● Action item
Lines with the word "ActionSelector": copy all of them from the entries below.

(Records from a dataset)
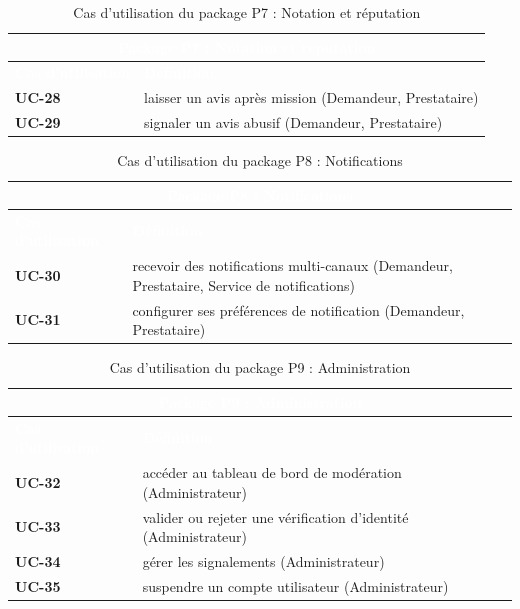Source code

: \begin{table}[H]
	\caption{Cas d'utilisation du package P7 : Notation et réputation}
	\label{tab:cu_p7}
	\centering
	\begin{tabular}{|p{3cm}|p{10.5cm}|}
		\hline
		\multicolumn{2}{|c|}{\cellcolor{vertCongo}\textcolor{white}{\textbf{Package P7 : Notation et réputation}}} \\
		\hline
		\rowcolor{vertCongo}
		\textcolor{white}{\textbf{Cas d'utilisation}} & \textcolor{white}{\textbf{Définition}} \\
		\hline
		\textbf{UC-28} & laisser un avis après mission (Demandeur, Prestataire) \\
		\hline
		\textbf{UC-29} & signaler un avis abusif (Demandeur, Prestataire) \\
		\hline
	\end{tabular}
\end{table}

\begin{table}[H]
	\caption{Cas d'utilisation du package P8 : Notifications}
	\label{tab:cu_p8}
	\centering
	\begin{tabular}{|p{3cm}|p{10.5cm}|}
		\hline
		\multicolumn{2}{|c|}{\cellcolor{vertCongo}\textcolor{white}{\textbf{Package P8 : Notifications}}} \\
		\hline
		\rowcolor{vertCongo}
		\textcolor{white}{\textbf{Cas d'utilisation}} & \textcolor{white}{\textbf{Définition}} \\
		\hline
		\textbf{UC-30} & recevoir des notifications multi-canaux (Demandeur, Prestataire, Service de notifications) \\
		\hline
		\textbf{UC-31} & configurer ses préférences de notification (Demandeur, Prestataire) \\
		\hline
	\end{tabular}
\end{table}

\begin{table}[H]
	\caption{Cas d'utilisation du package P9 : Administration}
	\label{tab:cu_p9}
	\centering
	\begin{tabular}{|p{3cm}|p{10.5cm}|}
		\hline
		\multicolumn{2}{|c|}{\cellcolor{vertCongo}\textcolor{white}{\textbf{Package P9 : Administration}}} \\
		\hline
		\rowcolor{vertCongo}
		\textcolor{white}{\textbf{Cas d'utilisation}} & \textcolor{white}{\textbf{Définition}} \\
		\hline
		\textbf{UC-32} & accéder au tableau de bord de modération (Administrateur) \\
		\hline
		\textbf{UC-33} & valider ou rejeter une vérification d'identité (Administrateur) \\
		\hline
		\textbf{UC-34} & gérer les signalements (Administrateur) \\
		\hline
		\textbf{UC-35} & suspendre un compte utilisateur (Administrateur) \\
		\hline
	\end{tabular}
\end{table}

* * *

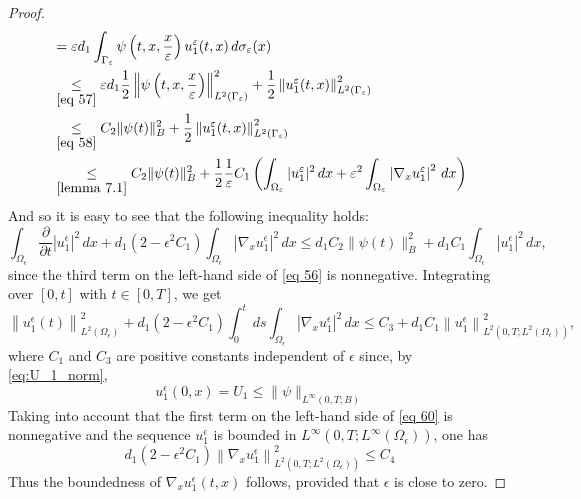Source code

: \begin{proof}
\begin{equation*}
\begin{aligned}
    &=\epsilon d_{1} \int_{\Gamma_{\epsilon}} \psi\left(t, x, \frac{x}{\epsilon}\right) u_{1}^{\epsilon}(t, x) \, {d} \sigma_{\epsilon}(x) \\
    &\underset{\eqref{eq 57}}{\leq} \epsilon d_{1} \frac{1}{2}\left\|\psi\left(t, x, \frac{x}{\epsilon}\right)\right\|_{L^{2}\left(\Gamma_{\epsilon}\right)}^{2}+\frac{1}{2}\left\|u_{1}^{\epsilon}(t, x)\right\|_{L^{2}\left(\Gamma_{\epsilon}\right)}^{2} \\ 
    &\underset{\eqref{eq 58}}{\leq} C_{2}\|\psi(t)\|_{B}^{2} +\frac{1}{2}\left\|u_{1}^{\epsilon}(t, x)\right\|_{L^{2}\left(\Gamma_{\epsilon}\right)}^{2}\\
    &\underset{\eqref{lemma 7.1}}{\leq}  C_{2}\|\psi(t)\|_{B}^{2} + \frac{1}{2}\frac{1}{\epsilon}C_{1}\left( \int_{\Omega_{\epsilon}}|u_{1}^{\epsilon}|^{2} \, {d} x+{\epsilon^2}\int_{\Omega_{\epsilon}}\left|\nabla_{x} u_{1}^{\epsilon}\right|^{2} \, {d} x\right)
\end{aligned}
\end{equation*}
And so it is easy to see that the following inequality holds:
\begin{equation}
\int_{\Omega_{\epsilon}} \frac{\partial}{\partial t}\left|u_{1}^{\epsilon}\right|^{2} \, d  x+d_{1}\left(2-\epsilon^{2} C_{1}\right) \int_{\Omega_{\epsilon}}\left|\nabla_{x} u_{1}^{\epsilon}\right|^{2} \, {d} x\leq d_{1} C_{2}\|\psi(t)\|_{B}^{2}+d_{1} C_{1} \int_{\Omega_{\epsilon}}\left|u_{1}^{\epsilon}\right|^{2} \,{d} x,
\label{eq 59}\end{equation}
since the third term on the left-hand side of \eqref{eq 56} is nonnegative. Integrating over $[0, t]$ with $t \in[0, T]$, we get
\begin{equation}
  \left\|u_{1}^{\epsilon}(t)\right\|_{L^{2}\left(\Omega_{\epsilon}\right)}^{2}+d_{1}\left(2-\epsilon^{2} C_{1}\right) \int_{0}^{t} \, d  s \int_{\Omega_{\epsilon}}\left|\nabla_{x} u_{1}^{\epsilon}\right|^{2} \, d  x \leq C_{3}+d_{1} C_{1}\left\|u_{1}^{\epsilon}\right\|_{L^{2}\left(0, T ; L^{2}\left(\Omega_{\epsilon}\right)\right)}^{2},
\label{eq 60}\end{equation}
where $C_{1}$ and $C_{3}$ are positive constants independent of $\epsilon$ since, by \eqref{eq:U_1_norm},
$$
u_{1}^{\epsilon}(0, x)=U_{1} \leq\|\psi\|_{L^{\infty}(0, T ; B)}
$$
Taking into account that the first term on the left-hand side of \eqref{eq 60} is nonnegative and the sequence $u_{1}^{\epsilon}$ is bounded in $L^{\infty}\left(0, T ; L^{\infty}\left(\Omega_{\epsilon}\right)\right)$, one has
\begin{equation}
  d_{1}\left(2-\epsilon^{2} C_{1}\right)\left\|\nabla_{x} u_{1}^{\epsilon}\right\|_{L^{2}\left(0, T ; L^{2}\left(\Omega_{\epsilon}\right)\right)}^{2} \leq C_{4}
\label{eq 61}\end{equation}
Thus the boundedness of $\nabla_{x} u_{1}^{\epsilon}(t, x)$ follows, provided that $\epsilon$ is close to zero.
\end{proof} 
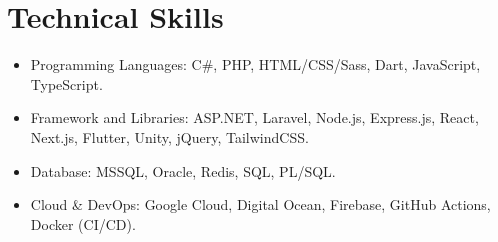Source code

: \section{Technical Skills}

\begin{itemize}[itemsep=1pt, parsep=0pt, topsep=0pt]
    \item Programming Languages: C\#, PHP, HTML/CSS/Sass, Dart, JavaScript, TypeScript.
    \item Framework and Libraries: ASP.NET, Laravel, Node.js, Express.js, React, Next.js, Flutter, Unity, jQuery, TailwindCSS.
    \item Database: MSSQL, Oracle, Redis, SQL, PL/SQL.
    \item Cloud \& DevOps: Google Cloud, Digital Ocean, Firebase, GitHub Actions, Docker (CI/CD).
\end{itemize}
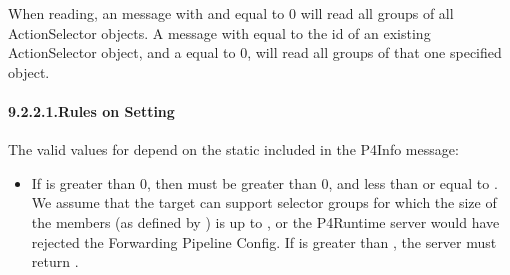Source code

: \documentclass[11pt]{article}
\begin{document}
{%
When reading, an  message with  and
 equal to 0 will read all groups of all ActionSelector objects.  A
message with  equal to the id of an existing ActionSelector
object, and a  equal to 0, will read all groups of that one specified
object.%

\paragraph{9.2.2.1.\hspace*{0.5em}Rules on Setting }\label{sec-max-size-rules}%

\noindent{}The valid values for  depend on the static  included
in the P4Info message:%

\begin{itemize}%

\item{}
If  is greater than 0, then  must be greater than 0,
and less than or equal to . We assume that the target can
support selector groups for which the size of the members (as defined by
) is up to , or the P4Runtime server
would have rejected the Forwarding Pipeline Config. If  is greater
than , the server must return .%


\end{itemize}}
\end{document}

● Answer to this task
 equal to 0 will read all groups of all ActionSelector objects.  A
message with  equal to the id of an existing ActionSelector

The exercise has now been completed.